● Exercise requirements
How many lines below hold "Checking"? Answer with only the number.
________________________________________
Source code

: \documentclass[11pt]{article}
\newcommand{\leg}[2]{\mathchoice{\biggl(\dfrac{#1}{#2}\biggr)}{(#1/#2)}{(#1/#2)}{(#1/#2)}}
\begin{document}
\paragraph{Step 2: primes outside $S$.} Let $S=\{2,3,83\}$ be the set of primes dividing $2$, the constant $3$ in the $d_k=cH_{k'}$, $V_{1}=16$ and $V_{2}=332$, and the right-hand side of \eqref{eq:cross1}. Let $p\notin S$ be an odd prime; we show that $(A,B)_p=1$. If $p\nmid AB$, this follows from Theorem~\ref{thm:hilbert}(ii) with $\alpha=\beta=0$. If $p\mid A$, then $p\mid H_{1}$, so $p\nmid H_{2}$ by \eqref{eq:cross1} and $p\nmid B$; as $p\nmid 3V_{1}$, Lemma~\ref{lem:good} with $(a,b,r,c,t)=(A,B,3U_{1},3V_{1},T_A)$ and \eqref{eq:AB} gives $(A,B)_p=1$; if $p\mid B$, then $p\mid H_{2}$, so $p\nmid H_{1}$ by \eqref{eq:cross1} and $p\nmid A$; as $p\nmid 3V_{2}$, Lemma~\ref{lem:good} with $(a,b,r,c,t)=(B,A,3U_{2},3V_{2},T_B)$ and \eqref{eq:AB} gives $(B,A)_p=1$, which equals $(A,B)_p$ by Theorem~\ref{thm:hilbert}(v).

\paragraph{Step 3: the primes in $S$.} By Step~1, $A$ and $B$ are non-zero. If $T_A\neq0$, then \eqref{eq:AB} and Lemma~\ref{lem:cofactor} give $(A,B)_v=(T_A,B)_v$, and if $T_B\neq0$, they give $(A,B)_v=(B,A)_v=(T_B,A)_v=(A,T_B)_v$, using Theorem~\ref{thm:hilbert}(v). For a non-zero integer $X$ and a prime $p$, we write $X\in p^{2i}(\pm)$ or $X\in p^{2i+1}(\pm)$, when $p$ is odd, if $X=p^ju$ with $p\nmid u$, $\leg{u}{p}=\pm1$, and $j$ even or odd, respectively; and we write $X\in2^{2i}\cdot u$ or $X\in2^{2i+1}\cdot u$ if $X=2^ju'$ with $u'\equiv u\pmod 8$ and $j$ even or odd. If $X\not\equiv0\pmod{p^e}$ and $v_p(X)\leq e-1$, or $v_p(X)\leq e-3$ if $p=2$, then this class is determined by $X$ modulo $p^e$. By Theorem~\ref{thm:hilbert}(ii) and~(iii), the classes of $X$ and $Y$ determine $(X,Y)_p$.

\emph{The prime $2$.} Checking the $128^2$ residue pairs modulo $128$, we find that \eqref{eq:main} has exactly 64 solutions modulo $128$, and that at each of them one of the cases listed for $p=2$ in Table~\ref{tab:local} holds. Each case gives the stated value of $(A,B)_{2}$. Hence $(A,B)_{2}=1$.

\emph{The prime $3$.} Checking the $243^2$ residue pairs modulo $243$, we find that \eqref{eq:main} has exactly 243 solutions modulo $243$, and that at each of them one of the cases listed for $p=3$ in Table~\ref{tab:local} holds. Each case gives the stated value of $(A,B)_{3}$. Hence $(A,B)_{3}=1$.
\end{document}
________________________________________
● Task response
2